The stolid niece blundered heavily about the room, doing things that were entirely unnecessary, and raising much dust. She was a conscientious person in her own way, and felt that she must get through a certain amount of work in return for the anticipated reward.

She banged chairs and table about, folded up scattered clothes, investigated them with much interest, and fingered and re-arranged the row of boots with muttered ejaculations and covetous eyes. She had previously contrived to get Arithelli into a night dress, had brushed her hair back and plaited it, and pulled the green shutters together to keep out the midday glare.

As she looked at the livid face patched with scarlet against the coarse linen, Maria began to feel a little perturbed. Something in the atmosphere of the room had penetrated even the brick wall of her stolidity. She hoped the two SeÑors would soon return and relieve her of the responsibility of her charge.

The stillness oppressed her, for Arithelli had ceased her moaning and muttering for a merciful stupor.

As the hours went on the fever increased, and the horrible fungus in her throat spread with an appalling rapidity.

As Michael Furness had prophesied, the crisis would soon be reached, and she had everything save youth against her in the fight for life.

Maria crossed herself perfunctorily and mumbled a few prayers. Doubtless the SeÑora was like all the English, a heretic, and therefore, according to the comfortable tenets of the Roman faith, eternally damned, but a little prayer would do no harm, and would be counted to herself as an act of charity.

That ceremony over, more mundane considerations engrossed her mind. She could smell the pungent odour of the olla podrida, or national stew, insinuating itself through the half-open door, and she knew that if she were not present at the meal, there would be more than one hungry mouth ready to devour her share.

She drew a breath of relief as she marched heavily downstairs to the more congenial surroundings of the kitchen. She had done her duty. SeÑor Poleski had not told her to stay in the room all the time he was away, and she could easily be back again before he came in.

Michael was the first to appear, almost aggressively sober, and carrying a small wooden box. His interest in his case was as much human as professional, and instead of wasting the afternoon, after his usual custom, loafing and drinking, he had gone, after one modest glass of the rough Val de PeÑas, to search in out-of-the-way streets for a certain herbalist of repute.

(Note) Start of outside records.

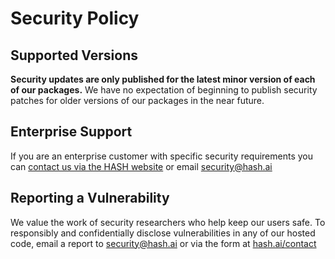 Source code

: # Security Policy

## Supported Versions

**Security updates are only published for the latest minor version of each of our packages.** We have no expectation of beginning to publish security patches for older versions of our packages in the near future.

## Enterprise Support

If you are an enterprise customer with specific security requirements you can [contact us via the HASH website](https://hash.ai/contact) or email [security@hash.ai](mailto:security@hash.ai)

## Reporting a Vulnerability

We value the work of security researchers who help keep our users safe. To responsibly and confidentially disclose vulnerabilities in any of our hosted code, email a report to [security@hash.ai](mailto:security@hash.ai) or via the form at [hash.ai/contact](https://hash.ai/contact)
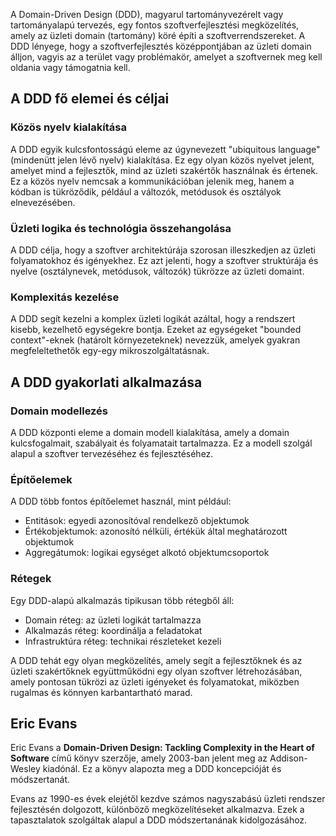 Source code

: A Domain-Driven Design (DDD), magyarul tartományvezérelt vagy tartományalapú tervezés, egy fontos szoftverfejlesztési megközelítés, amely az üzleti domain (tartomány) köré építi a szoftverrendszereket. A DDD lényege, hogy a szoftverfejlesztés középpontjában az üzleti domain álljon, vagyis az a terület vagy problémakör, amelyet a szoftvernek meg kell oldania vagy támogatnia kell.

## A DDD fő elemei és céljai

### Közös nyelv kialakítása

A DDD egyik kulcsfontosságú eleme az úgynevezett "ubiquitous language" (mindenütt jelen lévő nyelv) kialakítása. Ez egy olyan közös nyelvet jelent, amelyet mind a fejlesztők, mind az üzleti szakértők használnak és értenek. Ez a közös nyelv nemcsak a kommunikációban jelenik meg, hanem a kódban is tükröződik, például a változók, metódusok és osztályok elnevezésében.

### Üzleti logika és technológia összehangolása

A DDD célja, hogy a szoftver architektúrája szorosan illeszkedjen az üzleti folyamatokhoz és igényekhez. Ez azt jelenti, hogy a szoftver struktúrája és nyelve (osztálynevek, metódusok, változók) tükrözze az üzleti domaint.

### Komplexitás kezelése

A DDD segít kezelni a komplex üzleti logikát azáltal, hogy a rendszert kisebb, kezelhető egységekre bontja. Ezeket az egységeket "bounded context"-eknek (határolt környezeteknek) nevezzük, amelyek gyakran megfeleltethetők egy-egy mikroszolgáltatásnak.

## A DDD gyakorlati alkalmazása

### Domain modellezés

A DDD központi eleme a domain modell kialakítása, amely a domain kulcsfogalmait, szabályait és folyamatait tartalmazza. Ez a modell szolgál alapul a szoftver tervezéséhez és fejlesztéséhez.

### Építőelemek

A DDD több fontos építőelemet használ, mint például:

- Entitások: egyedi azonosítóval rendelkező objektumok
- Értékobjektumok: azonosító nélküli, értékük által meghatározott objektumok
- Aggregátumok: logikai egységet alkotó objektumcsoportok

### Rétegek

Egy DDD-alapú alkalmazás tipikusan több rétegből áll:

- Domain réteg: az üzleti logikát tartalmazza
- Alkalmazás réteg: koordinálja a feladatokat
- Infrastruktúra réteg: technikai részleteket kezeli

A DDD tehát egy olyan megközelítés, amely segít a fejlesztőknek és az üzleti szakértőknek együttműködni egy olyan szoftver létrehozásában, amely pontosan tükrözi az üzleti igényeket és folyamatokat, miközben rugalmas és könnyen karbantartható marad.

## Eric Evans

Eric Evans a **Domain-Driven Design: Tackling Complexity in the Heart of Software** című könyv szerzője, amely 2003-ban jelent meg az Addison-Wesley kiadónál. Ez a könyv alapozta meg a DDD koncepcióját és módszertanát.

Evans az 1990-es évek elejétől kezdve számos nagyszabású üzleti rendszer fejlesztésén dolgozott, különböző megközelítéseket alkalmazva. Ezek a tapasztalatok szolgáltak alapul a DDD módszertanának kidolgozásához. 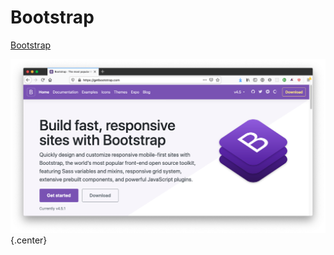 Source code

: # Bootstrap

<div class="row">
<div class="cell-1">
<a href="https://getbootstrap.com/">Bootstrap</a>
</div>
<div class="cell-5">

![Bootstrap](bootstrap-home.png){.center}

</div>
</div>
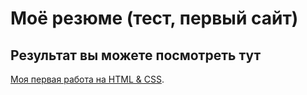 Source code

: # Моё резюме (тест, первый сайт)

## Результат вы можете посмотреть тут

[Моя первая работа на HTML & CSS](https://desolatorq.github.io/resume-test/).
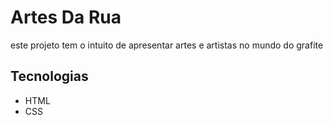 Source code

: # Artes Da Rua

este projeto tem o intuito de apresentar artes e artistas no mundo do grafite

## Tecnologias

* HTML
* CSS

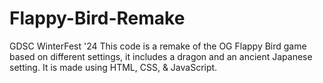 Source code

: # Flappy-Bird-Remake
GDSC WinterFest '24
This code is a remake of the OG Flappy Bird game based on different settings, it includes a dragon and an ancient Japanese setting. It is made using HTML, CSS, & JavaScript.

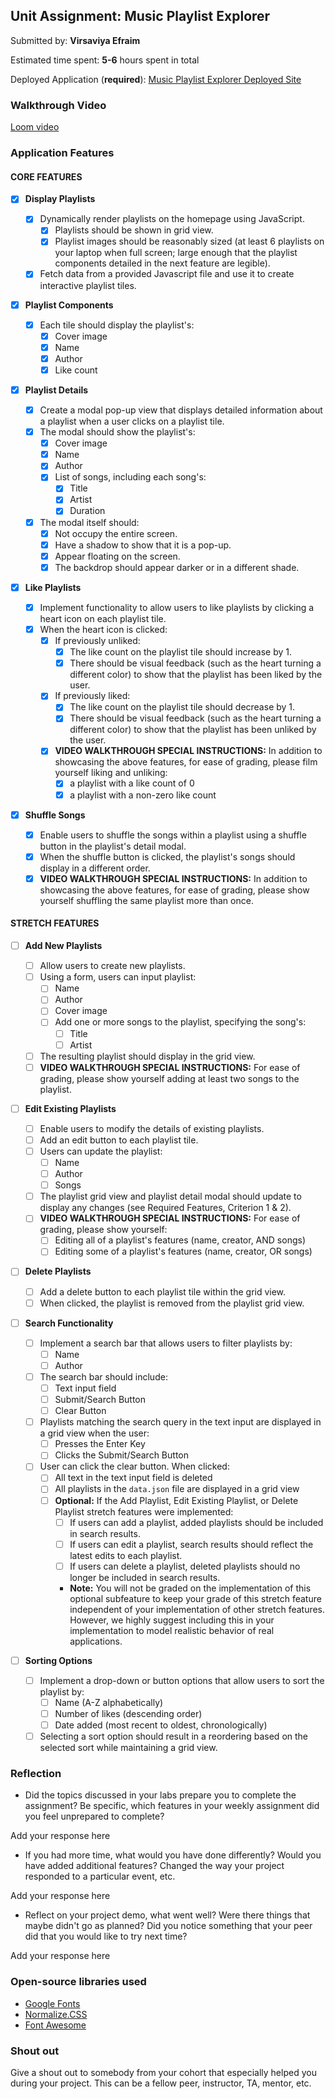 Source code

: ## Unit Assignment: Music Playlist Explorer

Submitted by: **Virsaviya Efraim**

Estimated time spent: **5-6** hours spent in total

Deployed Application (**required**):
[Music Playlist Explorer Deployed Site](https://codepath-2025-project1-music-playlist.onrender.com/)

### Walkthrough Video

[Loom video](https://www.loom.com/embed/fcd4728723d9473c9ffae81e4e9f6c1b?sid=feb8e3fe-b750-4147-a757-d293c21c0e57)

### Application Features

#### CORE FEATURES

- [x] **Display Playlists**
  - [x] Dynamically render playlists on the homepage using JavaScript.
    - [x] Playlists should be shown in grid view.
    - [x] Playlist images should be reasonably sized (at least 6 playlists on
          your laptop when full screen; large enough that the playlist
          components detailed in the next feature are legible).
  - [x] Fetch data from a provided Javascript file and use it to create
        interactive playlist tiles.
- [x] **Playlist Components**
  - [x] Each tile should display the playlist's:
    - [x] Cover image
    - [x] Name
    - [x] Author
    - [x] Like count
- [x] **Playlist Details**
  - [x] Create a modal pop-up view that displays detailed information about a
        playlist when a user clicks on a playlist tile.
  - [x] The modal should show the playlist's:
    - [x] Cover image
    - [x] Name
    - [x] Author
    - [x] List of songs, including each song's:
      - [x] Title
      - [x] Artist
      - [x] Duration
  - [x] The modal itself should:
    - [x] Not occupy the entire screen.
    - [x] Have a shadow to show that it is a pop-up.
    - [x] Appear floating on the screen.
    - [x] The backdrop should appear darker or in a different shade.
- [x] **Like Playlists**

  - [x] Implement functionality to allow users to like playlists by clicking a
        heart icon on each playlist tile.
  - [x] When the heart icon is clicked:
    - [x] If previously unliked:
      - [x] The like count on the playlist tile should increase by 1.
      - [x] There should be visual feedback (such as the heart turning a
            different color) to show that the playlist has been liked by the
            user.
    - [x] If previously liked:
      - [x] The like count on the playlist tile should decrease by 1.
      - [x] There should be visual feedback (such as the heart turning a
            different color) to show that the playlist has been unliked by the
            user.
    - [x] **VIDEO WALKTHROUGH SPECIAL INSTRUCTIONS:** In addition to showcasing
          the above features, for ease of grading, please film yourself liking
          and unliking:
      - [x] a playlist with a like count of 0
      - [x] a playlist with a non-zero like count

- [x] **Shuffle Songs**
  - [x] Enable users to shuffle the songs within a playlist using a shuffle
        button in the playlist's detail modal.
  - [x] When the shuffle button is clicked, the playlist's songs should display
        in a different order.
  - [x] **VIDEO WALKTHROUGH SPECIAL INSTRUCTIONS:** In addition to showcasing
        the above features, for ease of grading, please show yourself shuffling
        the same playlist more than once.

#### STRETCH FEATURES

- [ ] **Add New Playlists**

  - [ ] Allow users to create new playlists.
  - [ ] Using a form, users can input playlist:
    - [ ] Name
    - [ ] Author
    - [ ] Cover image
    - [ ] Add one or more songs to the playlist, specifying the song's:
      - [ ] Title
      - [ ] Artist
  - [ ] The resulting playlist should display in the grid view.
  - [ ] **VIDEO WALKTHROUGH SPECIAL INSTRUCTIONS:** For ease of grading, please
        show yourself adding at least two songs to the playlist.

- [ ] **Edit Existing Playlists**

  - [ ] Enable users to modify the details of existing playlists.
  - [ ] Add an edit button to each playlist tile.
  - [ ] Users can update the playlist:
    - [ ] Name
    - [ ] Author
    - [ ] Songs
  - [ ] The playlist grid view and playlist detail modal should update to
        display any changes (see Required Features, Criterion 1 & 2).
  - [ ] **VIDEO WALKTHROUGH SPECIAL INSTRUCTIONS:** For ease of grading, please
        show yourself:
    - [ ] Editing all of a playlist's features (name, creator, AND songs)
    - [ ] Editing some of a playlist's features (name, creator, OR songs)

- [ ] **Delete Playlists**

  - [ ] Add a delete button to each playlist tile within the grid view.
  - [ ] When clicked, the playlist is removed from the playlist grid view.

- [ ] **Search Functionality**

  - [ ] Implement a search bar that allows users to filter playlists by:
    - [ ] Name
    - [ ] Author
  - [ ] The search bar should include:
    - [ ] Text input field
    - [ ] Submit/Search Button
    - [ ] Clear Button
  - [ ] Playlists matching the search query in the text input are displayed in a
        grid view when the user:
    - [ ] Presses the Enter Key
    - [ ] Clicks the Submit/Search Button
  - [ ] User can click the clear button. When clicked:
    - [ ] All text in the text input field is deleted
    - [ ] All playlists in the `data.json` file are displayed in a grid view
    - [ ] **Optional:** If the Add Playlist, Edit Existing Playlist, or Delete
          Playlist stretch features were implemented:
      - [ ] If users can add a playlist, added playlists should be included in
            search results.
      - [ ] If users can edit a playlist, search results should reflect the
            latest edits to each playlist.
      - [ ] If users can delete a playlist, deleted playlists should no longer
            be included in search results.
      - **Note:** You will not be graded on the implementation of this optional
        subfeature to keep your grade of this stretch feature independent of
        your implementation of other stretch features. However, we highly
        suggest including this in your implementation to model realistic
        behavior of real applications.

- [ ] **Sorting Options**
  - [ ] Implement a drop-down or button options that allow users to sort the
        playlist by:
    - [ ] Name (A-Z alphabetically)
    - [ ] Number of likes (descending order)
    - [ ] Date added (most recent to oldest, chronologically)
  - [ ] Selecting a sort option should result in a reordering based on the
        selected sort while maintaining a grid view.

### Reflection

- Did the topics discussed in your labs prepare you to complete the assignment?
  Be specific, which features in your weekly assignment did you feel unprepared
  to complete?

Add your response here

- If you had more time, what would you have done differently? Would you have
  added additional features? Changed the way your project responded to a
  particular event, etc.

Add your response here

- Reflect on your project demo, what went well? Were there things that maybe
  didn't go as planned? Did you notice something that your peer did that you
  would like to try next time?

Add your response here

### Open-source libraries used

- [Google Fonts](https://fonts.googleapis.com/css2)
- [Normalize.CSS](https://cdn.jsdelivr.net/npm/normalize.css)
- [Font Awesome](https://cdnjs.cloudflare.com/ajax/libs/font-awesome)

### Shout out

Give a shout out to somebody from your cohort that especially helped you during
your project. This can be a fellow peer, instructor, TA, mentor, etc.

This was an aged Spanish Jew, unclean and cadaverous, with patriarchal grey beard and piercing eyes, a man renowned for his marvellous cures among the peasantry.

He was regarded more or less as a wizard, though his wizardry consisted solely in a knowledge of natural remedies, and the exercise of a power which would have been described at the Paris SalpÊtriÉre as hypnotic suggestion. By the aid of this he was able to inspire his patients with the faith so necessary to a successful treatment.

Michael was not fettered in any way by the ordinary conventions of a practitioner. He had neither drugs nor instruments of his own wherewith to effect a cure on ordinary lines, and what he had seen of herbalists in Spain had inspired him with a vast respect for the simplicity and success of their methods. The wooden box contained a quantity of leaves which, steeped in scalding water, and applied to the patient's throat, possessed the power of reducing the inflammation and drawing out the poison through the pores of the skin. Of their efficacy Michael entertained not the slightest doubt.

He walked straight to the bed, and glanced at Arithelli's throat, now almost covered with white patches of membrane. There was no time to waste if she was to be saved from the ghastliness of slow suffocation.

He went to the head of the stairs and yelled lustily for Maria, whom he commanded to produce boiling water immediately, thus further adding to the reputation of the mad English for haste and unreasonableness.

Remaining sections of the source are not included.